REDUCED BETA-CELL SECRETION AND INSULIN HEPATIC EXTRACTION IN HEALTHY ELDERLY SUBJECTS

One factor responsible for the altered carbohydrate metabolism in elderly subjects is impaired insulin release; however, difficulties in directly measuring insulin secretion have limited studies on pancreatic activity and on the contribution of the liver to insulin delivery. This study investigated beta-cell performance and insulin hepatic extraction under dynamic conditions in normal elderly subjects. Two strictly comparable groups of 12 young controls (Y, 27 +/- 1 (SE) years, 73 +/- 3 kg) and 12 elderly men (E, 69 +/- 2 years, 73 +/- 3 kg) were chosen on the basis of normal OGTT and normal insulin sensitivity in order to investigate a "pure" age effect.

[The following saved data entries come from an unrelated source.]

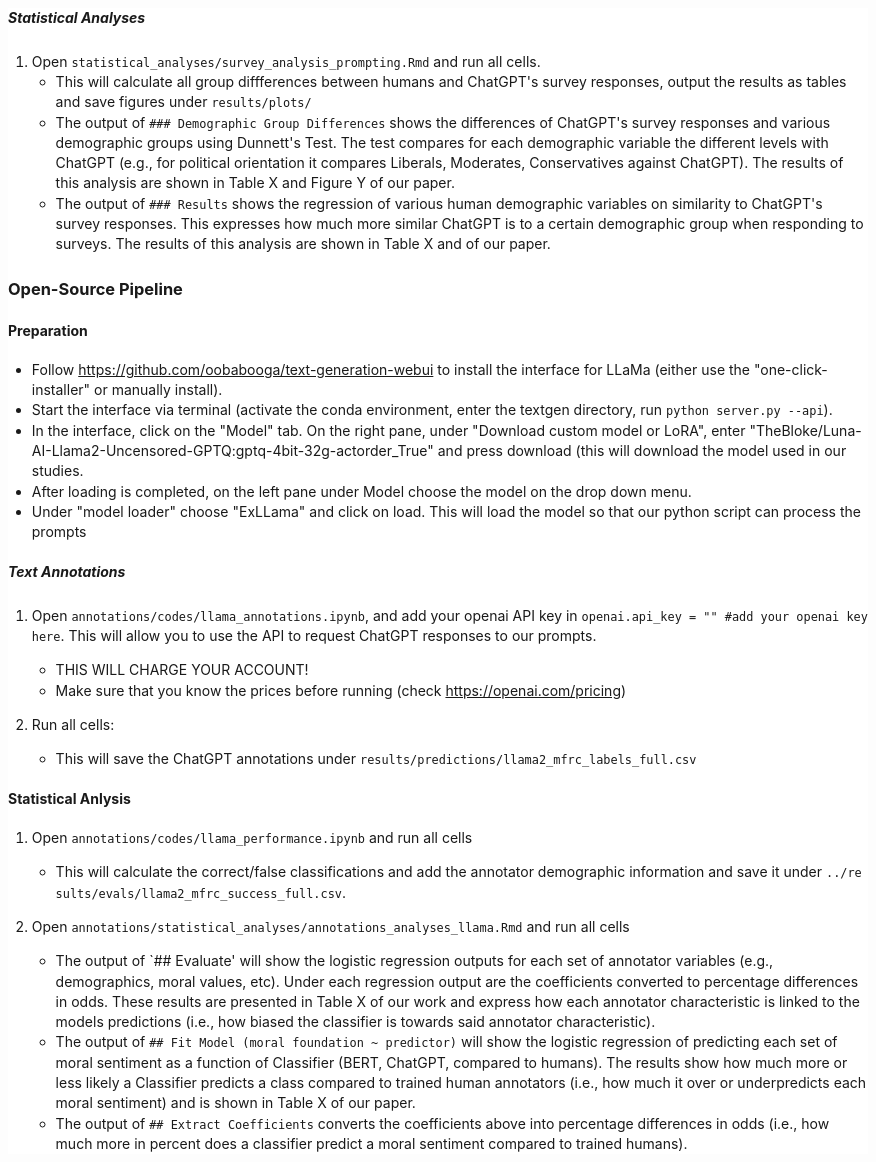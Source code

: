 ##### Statistical Analyses
1. Open `statistical_analyses/survey_analysis_prompting.Rmd` and run all cells.
    - This will calculate all group diffferences between humans and ChatGPT's survey responses, output the results as tables and save figures under `results/plots/`
    - The output of `### Demographic Group Differences` shows the differences of ChatGPT's survey responses and various demographic groups using Dunnett's Test. The test compares for each demographic variable the different levels with ChatGPT (e.g., for political orientation it compares Liberals, Moderates, Conservatives against ChatGPT). The results of this analysis are shown in Table X and Figure Y of our paper.
    - The output of `### Results` shows the regression of various human demographic variables on similarity to ChatGPT's survey responses. This expresses how much more similar ChatGPT is to a certain demographic group when responding to surveys. The results of this analysis are shown in Table X and of our paper.

### Open-Source Pipeline
#### Preparation
- Follow https://github.com/oobabooga/text-generation-webui to install the interface for LLaMa (either use the "one-click-installer" or manually install).
- Start the interface via terminal (activate the conda environment, enter the textgen directory, run `python server.py --api`).
- In the interface, click on the "Model" tab. On the right pane, under "Download custom model or LoRA", enter "TheBloke/Luna-AI-Llama2-Uncensored-GPTQ:gptq-4bit-32g-actorder_True" and press download (this will download the model used in our studies.
- After loading is completed, on the left pane under Model choose the model on the drop down menu.
- Under "model loader" choose "ExLLama" and click on load. This will load the model so that our python script can process the prompts

##### Text Annotations
1. Open `annotations/codes/llama_annotations.ipynb`, and add your openai API key in `openai.api_key = "" #add your openai key here`. This will allow you to use the API to request ChatGPT responses to our prompts.
     - THIS WILL CHARGE YOUR ACCOUNT!
     - Make sure that you know the prices before running (check https://openai.com/pricing)

2. Run all cells:
     - This will save the ChatGPT annotations under `results/predictions/llama2_mfrc_labels_full.csv`
  
#### Statistical Anlysis
1. Open `annotations/codes/llama_performance.ipynb` and run all cells
     - This will calculate the correct/false classifications and add the annotator demographic information and save it under `../results/evals/llama2_mfrc_success_full.csv`.

2. Open `annotations/statistical_analyses/annotations_analyses_llama.Rmd` and run all cells
     - The output of `## Evaluate' will show the logistic regression outputs for each set of annotator variables (e.g., demographics, moral values, etc). Under each regression output are the coefficients converted to percentage differences in odds. These results are presented in Table X of our work and express how each annotator characteristic is linked to the models predictions (i.e., how biased the classifier is towards said annotator characteristic).
     - The output of `## Fit Model (moral foundation ~ predictor)` will show the logistic regression of predicting each set of moral sentiment as a function of Classifier (BERT, ChatGPT, compared to humans). The results show how much more or less likely a Classifier predicts a class compared to trained human annotators (i.e., how much it over or underpredicts each moral sentiment) and is shown in Table X of our paper.
     - The output of `## Extract Coefficients` converts the coefficients above into percentage differences in odds (i.e., how much more in percent does a classifier predict a moral sentiment compared to trained humans).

The subjects underwent a 4-hour frequently sampled intravenous glucose tolerance test (FSIGT) (dose 0.3 g/kg). Although no significant differences were found between the fasting levels of glucose and insulin (respectively: E: 89 +/- 3 mg/dL versus Y: 87 +/- 2, P > .1; and E: 5.0 +/- 0.5-mu-U/mL versus Y: 6.8 +/- 1.0, P > .05), basal C-peptide was found to be lower in the old subjects: 0.43 +/- 0.06 ng/mL versus 0.70 +/- 0.11 (P < .025). The patterns of glucose and insulin during the FSIGT were similar, whereas C-peptide concentration in E was systematically lower, suggesting a reduced insulin secretion. To verify this hypothesis, we analyzed FSIGT data with a mathematical model-based method that provides a noninvasive direct measurement of the time courses of insulin secretion and hepatic extraction. Our results showed that age is associated with impaired beta-cell secretion (the total amount of released hormone in 240 minutes was 4.8 +/- 0.6 nM in E versus 7.5 +/- 0.9 in Y, P < .025), and also that the hepatic extraction of the hormone was reduced in E compared to that of Y, yielding a total amount of insulin reaching the periphery in 240 minutes of 2.7 +/- 0.2 nM, virtually the same as that of Y (2.9 +/- 0.3, P > .3). We conclude that the normal peripheral insulin concentration observed during the FSIGT in our elderly subjects was due to a reduced hepatic insulin extraction that counterbalances the reduction in beta-cell secretion.